(Records drawn from a dataset)
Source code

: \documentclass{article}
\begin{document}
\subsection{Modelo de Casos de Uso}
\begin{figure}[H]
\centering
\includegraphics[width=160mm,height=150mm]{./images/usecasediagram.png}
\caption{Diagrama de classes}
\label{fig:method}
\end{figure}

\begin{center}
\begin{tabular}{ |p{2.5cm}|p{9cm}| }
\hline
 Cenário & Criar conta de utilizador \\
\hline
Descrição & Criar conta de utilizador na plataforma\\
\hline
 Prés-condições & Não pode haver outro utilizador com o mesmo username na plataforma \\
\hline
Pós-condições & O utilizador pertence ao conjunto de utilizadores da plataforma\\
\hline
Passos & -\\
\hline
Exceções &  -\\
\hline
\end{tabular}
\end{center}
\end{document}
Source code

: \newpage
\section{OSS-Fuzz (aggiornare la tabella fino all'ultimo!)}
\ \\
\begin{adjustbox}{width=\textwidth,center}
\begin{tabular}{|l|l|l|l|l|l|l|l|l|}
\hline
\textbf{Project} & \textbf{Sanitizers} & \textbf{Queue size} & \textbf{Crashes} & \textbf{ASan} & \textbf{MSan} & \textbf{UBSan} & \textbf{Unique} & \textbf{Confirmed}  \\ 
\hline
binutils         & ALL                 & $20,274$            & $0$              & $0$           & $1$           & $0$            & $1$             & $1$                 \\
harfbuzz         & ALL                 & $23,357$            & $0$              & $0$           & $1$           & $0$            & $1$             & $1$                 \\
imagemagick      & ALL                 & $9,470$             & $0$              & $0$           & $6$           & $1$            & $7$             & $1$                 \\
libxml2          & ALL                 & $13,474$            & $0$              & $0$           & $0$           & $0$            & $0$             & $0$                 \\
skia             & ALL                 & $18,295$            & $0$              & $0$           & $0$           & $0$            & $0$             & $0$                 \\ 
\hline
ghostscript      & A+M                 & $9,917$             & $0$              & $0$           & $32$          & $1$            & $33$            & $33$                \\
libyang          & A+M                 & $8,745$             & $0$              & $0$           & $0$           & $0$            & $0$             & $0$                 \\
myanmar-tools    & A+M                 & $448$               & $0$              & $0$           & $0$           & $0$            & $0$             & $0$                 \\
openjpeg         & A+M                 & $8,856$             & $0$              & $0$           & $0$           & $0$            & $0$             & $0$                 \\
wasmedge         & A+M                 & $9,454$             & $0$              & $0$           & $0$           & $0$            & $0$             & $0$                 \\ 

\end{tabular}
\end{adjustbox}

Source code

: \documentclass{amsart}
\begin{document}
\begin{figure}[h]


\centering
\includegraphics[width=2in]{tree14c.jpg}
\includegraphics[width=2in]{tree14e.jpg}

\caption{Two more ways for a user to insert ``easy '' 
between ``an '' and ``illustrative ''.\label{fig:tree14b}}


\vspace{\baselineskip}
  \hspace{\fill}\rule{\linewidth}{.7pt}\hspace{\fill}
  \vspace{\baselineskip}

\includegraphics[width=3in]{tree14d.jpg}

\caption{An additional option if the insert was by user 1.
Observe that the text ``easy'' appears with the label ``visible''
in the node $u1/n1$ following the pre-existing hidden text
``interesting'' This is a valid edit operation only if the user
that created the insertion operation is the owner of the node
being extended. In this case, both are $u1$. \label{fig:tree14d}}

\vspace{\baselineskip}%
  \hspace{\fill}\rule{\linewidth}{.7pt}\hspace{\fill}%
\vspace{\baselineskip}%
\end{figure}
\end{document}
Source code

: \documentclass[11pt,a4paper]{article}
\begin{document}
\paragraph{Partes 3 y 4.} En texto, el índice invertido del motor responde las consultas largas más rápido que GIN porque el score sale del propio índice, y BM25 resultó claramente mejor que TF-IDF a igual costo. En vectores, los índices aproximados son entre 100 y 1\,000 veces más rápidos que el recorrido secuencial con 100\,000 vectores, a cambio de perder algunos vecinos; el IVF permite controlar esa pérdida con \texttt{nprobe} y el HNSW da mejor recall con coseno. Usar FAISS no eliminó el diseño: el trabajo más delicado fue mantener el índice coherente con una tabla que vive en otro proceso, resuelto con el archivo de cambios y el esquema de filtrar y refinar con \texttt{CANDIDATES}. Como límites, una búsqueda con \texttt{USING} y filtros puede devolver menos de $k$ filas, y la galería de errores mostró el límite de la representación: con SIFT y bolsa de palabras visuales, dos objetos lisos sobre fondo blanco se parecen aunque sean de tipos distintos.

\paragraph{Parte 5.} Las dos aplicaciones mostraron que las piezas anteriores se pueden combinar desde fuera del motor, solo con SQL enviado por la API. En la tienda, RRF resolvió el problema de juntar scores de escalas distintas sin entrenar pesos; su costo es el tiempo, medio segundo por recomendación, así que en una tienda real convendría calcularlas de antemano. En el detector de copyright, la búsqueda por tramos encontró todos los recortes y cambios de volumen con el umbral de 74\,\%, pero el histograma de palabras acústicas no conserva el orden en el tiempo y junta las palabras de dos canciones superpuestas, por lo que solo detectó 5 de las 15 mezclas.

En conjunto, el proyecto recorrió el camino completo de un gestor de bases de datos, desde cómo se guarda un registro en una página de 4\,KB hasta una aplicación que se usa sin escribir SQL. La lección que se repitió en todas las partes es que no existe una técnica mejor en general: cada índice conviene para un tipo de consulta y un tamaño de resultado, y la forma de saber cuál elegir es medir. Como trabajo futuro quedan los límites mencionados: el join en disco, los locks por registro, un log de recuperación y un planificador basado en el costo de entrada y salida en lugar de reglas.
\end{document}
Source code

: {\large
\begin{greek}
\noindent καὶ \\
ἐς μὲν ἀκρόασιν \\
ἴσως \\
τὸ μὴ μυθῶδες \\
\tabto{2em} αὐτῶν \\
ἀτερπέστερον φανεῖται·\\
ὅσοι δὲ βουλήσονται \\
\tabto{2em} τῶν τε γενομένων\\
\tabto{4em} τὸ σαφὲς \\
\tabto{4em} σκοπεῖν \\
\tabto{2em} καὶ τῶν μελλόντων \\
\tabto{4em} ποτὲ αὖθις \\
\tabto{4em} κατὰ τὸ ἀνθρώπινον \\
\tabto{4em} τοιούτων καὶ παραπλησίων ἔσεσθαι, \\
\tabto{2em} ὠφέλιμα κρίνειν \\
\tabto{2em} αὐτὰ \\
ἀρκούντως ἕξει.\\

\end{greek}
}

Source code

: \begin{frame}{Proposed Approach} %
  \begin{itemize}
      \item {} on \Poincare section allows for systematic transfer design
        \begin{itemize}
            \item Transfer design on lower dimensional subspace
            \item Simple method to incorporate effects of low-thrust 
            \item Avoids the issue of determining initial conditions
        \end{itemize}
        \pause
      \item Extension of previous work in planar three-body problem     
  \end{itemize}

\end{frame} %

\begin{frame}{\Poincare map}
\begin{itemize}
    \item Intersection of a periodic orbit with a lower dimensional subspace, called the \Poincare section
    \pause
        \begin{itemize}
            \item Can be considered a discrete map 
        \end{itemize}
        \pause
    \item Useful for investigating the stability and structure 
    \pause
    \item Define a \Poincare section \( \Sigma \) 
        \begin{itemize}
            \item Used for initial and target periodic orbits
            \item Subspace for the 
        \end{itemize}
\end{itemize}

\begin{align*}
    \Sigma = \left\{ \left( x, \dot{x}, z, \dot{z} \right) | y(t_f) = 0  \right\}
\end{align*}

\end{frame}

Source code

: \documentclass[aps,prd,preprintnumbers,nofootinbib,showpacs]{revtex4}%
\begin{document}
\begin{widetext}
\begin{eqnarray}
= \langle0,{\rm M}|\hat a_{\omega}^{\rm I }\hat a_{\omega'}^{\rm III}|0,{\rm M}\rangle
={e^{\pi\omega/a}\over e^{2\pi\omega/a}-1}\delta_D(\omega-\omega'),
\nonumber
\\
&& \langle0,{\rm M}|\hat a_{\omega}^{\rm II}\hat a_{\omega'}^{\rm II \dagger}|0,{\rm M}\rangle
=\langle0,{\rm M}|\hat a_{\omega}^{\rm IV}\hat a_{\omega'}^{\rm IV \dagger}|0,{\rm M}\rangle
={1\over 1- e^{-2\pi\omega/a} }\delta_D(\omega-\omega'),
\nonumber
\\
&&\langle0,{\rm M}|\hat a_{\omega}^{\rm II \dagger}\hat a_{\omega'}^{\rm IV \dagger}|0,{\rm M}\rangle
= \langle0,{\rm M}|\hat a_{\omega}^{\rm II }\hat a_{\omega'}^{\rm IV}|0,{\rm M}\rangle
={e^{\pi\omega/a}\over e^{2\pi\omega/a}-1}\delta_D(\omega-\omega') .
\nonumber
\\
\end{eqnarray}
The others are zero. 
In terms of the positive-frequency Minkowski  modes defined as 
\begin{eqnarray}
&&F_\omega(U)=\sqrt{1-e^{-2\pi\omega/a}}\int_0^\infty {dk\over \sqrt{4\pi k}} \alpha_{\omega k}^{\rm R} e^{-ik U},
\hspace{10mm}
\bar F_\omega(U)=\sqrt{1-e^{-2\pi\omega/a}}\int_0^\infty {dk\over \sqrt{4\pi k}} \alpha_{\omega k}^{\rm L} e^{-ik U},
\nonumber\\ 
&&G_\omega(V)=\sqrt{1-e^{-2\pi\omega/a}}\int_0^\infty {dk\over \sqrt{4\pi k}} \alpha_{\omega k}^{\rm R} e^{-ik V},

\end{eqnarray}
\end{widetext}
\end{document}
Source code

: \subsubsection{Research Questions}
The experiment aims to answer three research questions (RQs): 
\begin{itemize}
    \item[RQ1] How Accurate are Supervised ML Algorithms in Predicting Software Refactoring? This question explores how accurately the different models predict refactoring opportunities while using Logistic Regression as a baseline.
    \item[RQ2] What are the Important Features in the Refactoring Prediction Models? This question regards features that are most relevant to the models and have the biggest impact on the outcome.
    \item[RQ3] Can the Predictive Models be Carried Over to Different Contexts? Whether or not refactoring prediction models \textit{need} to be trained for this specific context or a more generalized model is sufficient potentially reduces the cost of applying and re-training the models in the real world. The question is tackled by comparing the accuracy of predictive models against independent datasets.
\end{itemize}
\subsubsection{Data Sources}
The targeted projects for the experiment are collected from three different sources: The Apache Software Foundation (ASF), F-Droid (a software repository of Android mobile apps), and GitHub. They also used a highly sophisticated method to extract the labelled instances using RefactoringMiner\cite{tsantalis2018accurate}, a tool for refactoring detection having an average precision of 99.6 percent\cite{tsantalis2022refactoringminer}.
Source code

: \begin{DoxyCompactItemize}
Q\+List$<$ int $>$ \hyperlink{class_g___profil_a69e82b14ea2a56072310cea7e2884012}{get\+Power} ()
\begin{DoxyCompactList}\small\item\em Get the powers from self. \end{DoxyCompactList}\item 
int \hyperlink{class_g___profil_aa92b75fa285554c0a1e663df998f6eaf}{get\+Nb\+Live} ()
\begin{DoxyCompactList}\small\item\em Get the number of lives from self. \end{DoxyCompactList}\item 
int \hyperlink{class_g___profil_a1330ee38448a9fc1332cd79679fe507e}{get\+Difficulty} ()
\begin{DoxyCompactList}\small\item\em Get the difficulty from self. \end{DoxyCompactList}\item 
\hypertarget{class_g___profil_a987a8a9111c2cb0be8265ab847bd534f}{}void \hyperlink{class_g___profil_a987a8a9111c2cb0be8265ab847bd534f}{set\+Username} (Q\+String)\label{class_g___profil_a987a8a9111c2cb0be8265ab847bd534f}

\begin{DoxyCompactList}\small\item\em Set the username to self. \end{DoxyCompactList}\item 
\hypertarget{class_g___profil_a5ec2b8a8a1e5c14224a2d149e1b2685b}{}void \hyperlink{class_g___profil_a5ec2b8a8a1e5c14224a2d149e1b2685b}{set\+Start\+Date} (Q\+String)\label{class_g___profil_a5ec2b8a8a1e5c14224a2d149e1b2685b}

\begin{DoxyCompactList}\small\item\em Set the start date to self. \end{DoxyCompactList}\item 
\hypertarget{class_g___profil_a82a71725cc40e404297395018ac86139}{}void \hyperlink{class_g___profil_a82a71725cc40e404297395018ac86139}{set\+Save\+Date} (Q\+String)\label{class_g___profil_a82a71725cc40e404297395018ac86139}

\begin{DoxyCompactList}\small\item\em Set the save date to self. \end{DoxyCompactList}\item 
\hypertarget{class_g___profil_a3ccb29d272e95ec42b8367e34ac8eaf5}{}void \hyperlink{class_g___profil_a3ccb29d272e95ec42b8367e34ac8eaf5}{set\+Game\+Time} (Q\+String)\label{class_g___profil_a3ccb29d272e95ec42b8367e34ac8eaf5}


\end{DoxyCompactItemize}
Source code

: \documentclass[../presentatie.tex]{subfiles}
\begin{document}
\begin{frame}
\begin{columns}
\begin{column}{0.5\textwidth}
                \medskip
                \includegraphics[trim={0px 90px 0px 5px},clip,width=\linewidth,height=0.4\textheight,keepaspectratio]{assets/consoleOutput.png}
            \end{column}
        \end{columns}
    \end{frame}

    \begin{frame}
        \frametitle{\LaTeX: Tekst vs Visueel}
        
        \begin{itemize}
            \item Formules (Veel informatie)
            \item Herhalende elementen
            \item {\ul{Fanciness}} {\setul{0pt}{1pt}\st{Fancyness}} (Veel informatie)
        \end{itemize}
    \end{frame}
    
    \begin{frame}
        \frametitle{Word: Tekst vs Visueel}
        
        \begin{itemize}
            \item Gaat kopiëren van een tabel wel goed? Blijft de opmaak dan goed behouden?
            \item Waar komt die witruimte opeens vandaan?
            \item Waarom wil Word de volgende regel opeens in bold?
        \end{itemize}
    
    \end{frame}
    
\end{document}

● Task goal
Working through the data above, find every line holding "article" and copy it.

● Answer to this task
: \documentclass{article}
: \documentclass[11pt,a4paper]{article}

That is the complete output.